Gómez Emilsson is normally a student at the National Autonomous University of Mexico (UNAM), but is currently taking part in an exchange programme at the Red Cross Nordic United World College, located in Fjaler, Sogn og Fjordane. He was in his home country to receive the national youth award for academic achievement, and used this opportunity to stand up in the assembly and shout at the president.
- I said this because I believe that the president did an undemocratic thing when he was inaugurated as president without having a majority among the voters. I am convinced that this election was not honest, and in that case it is hypocritical to say that you are concerned with preserving democracy, Gómez Emilsson states.
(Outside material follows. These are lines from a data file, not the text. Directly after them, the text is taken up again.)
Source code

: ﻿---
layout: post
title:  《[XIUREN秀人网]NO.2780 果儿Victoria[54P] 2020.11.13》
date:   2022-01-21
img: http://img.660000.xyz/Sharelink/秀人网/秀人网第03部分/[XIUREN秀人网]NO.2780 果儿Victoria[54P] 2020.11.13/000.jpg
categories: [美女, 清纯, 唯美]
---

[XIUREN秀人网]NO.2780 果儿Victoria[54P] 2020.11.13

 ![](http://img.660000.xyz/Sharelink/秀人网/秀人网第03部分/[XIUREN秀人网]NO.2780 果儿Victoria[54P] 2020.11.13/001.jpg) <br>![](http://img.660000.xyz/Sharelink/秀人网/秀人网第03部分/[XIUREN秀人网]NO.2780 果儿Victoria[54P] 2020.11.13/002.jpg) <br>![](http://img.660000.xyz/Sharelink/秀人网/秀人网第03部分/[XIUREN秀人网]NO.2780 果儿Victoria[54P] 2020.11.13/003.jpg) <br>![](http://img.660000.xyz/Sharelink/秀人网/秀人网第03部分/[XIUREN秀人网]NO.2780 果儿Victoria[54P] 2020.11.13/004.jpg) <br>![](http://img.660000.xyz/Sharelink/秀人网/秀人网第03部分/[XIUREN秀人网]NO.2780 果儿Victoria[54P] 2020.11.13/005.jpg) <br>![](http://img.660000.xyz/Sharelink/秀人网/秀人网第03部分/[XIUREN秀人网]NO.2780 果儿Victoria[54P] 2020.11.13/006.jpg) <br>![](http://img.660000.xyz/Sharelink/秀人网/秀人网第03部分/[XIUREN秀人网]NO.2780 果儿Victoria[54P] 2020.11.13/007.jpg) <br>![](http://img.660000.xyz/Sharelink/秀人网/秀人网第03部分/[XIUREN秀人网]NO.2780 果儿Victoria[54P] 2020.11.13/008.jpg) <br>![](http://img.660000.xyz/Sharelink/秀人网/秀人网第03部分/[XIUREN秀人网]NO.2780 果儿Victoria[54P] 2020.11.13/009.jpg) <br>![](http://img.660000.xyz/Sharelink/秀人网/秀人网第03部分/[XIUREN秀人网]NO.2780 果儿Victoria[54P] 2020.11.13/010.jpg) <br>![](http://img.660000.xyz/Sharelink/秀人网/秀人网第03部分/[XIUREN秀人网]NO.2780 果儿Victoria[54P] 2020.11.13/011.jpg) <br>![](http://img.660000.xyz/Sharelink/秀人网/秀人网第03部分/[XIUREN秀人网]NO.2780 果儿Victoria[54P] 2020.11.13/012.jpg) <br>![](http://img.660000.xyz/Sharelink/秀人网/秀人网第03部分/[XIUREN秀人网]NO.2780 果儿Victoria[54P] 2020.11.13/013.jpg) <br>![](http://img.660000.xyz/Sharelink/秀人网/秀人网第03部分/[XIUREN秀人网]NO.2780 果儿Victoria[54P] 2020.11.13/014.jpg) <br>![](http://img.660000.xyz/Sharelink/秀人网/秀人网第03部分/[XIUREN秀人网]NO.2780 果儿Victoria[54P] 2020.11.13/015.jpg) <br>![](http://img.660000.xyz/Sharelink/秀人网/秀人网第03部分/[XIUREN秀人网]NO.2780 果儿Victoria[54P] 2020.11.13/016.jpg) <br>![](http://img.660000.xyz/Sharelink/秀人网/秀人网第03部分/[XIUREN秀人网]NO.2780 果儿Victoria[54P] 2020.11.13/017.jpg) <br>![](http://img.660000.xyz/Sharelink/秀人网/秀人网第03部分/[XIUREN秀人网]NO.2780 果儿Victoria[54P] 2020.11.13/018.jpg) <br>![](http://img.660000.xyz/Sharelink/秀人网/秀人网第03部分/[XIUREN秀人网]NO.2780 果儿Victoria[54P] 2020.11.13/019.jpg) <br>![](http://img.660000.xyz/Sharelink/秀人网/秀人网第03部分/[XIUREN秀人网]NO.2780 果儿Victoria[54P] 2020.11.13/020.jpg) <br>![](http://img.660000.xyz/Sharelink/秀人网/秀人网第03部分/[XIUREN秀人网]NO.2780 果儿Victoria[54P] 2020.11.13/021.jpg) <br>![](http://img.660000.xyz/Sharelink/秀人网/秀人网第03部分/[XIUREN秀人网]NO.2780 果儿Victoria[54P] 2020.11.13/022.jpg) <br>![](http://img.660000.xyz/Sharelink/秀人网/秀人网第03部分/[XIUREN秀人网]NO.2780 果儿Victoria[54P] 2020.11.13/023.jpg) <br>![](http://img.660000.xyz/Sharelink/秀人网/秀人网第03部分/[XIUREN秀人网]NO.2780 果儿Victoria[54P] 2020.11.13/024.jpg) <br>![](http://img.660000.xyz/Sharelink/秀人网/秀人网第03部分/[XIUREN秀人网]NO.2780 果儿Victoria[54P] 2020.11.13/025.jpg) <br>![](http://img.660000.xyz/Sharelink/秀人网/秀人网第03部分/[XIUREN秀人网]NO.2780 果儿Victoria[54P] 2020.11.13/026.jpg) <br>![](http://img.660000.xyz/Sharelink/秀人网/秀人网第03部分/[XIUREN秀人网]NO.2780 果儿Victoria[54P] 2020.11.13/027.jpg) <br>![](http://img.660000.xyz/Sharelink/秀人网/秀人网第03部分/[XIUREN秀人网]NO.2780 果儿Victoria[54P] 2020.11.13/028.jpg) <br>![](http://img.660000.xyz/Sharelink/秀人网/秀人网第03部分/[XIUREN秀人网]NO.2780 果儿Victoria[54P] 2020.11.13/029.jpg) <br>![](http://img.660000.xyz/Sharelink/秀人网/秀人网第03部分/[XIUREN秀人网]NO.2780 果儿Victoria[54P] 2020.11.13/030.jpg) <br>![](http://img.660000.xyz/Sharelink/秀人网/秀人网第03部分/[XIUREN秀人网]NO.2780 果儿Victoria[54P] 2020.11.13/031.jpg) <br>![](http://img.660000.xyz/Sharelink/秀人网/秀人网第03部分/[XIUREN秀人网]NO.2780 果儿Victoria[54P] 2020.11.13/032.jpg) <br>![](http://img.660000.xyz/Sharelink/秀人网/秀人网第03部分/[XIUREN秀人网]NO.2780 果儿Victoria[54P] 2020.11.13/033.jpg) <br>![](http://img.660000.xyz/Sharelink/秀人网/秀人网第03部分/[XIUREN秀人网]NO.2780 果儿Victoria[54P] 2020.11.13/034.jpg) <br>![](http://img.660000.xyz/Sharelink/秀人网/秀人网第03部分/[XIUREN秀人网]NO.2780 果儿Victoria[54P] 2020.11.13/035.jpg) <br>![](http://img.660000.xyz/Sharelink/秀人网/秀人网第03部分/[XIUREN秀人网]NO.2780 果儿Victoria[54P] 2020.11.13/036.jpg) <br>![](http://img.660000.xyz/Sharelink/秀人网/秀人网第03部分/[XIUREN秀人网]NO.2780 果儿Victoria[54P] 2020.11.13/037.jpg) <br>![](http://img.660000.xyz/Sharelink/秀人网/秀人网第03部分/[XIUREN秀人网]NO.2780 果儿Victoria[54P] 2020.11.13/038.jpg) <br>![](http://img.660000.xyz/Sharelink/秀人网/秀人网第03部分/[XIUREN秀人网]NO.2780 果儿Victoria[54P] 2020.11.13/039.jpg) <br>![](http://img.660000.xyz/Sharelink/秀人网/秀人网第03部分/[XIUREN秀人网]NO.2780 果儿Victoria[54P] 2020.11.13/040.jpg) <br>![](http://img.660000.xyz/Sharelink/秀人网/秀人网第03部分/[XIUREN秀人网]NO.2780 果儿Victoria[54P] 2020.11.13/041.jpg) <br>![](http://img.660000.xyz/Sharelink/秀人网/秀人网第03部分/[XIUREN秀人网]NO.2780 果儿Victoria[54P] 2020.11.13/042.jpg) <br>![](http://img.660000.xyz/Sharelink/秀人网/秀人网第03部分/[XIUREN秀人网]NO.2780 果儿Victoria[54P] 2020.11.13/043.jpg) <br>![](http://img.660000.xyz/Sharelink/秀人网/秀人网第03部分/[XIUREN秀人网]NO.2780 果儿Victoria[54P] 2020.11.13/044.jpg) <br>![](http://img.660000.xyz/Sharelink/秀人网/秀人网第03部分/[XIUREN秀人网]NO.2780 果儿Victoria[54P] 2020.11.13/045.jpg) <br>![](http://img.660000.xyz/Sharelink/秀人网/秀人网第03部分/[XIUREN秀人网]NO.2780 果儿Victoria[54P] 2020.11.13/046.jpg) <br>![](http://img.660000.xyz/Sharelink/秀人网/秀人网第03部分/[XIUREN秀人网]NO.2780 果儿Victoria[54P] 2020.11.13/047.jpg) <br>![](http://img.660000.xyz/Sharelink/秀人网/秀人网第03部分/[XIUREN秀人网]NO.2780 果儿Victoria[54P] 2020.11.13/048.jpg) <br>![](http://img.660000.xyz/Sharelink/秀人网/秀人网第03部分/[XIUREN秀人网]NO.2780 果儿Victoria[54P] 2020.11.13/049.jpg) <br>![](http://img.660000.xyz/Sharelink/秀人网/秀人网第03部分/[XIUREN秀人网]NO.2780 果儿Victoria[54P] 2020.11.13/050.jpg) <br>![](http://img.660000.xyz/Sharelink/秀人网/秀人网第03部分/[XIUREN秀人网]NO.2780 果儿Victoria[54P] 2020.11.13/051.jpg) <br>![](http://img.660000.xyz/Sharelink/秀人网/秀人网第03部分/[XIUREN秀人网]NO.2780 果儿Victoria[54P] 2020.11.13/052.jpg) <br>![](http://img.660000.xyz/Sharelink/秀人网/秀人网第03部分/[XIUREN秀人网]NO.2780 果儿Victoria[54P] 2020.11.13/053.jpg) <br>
- Human rights are under pressure
According to one of the leading Mexican newspapers, the critical La Jornada, another student called Marco Jiménez Santiago followed this by shouting out: «There is no freedom in this country!»
- I am not worried that anything will happen to me. That would be unwise of the president. I think that one should be able to criticize people that are in a position of power. Freedom of speech is important, Gomez Emilsson says.
Associate Professor of Journalism at Oslo University College, Roy Krøvel, has spent a large amount of time in Mexico, and is not surprised by this incident. He thinks that the universities must take responsibility for stopping these developments.
- Human rights are under pressure in Mexico. Academia should stand behind students who dare to speak up. Student organizations have to get better at establishing contact and collaborating with Mexican student organizations, and the ministry should see how valuable it could be to cooperate with Mexico, which has some of the best universities in Latin America, Krøvel says.
Not the worst culprit
Universitas has previously written about students and student politicians being persecuted and killed in Colombia. Leader of the Latin American Association at the University of Oslo, Alfredo Biamont, does not think that Mexico is one of the worst culprits when it comes to freedom of speech.
- All the same, one must condemn cases such as this one, he states.
The Embassy of Mexico does not agree that human rights are under pressure in Mexico, and emphasizes that the situation has improved considerably during the last 40 years.
- We do not believe that the government is hindering freedom of speech in Mexico. We have freedom of speech and a free press, says Alejandra Martinez Silva at the Embassy of Mexico.
Yet she admits that the political and economic situation in Mexico must be improved in order to guarantee a fairer and more democratic society.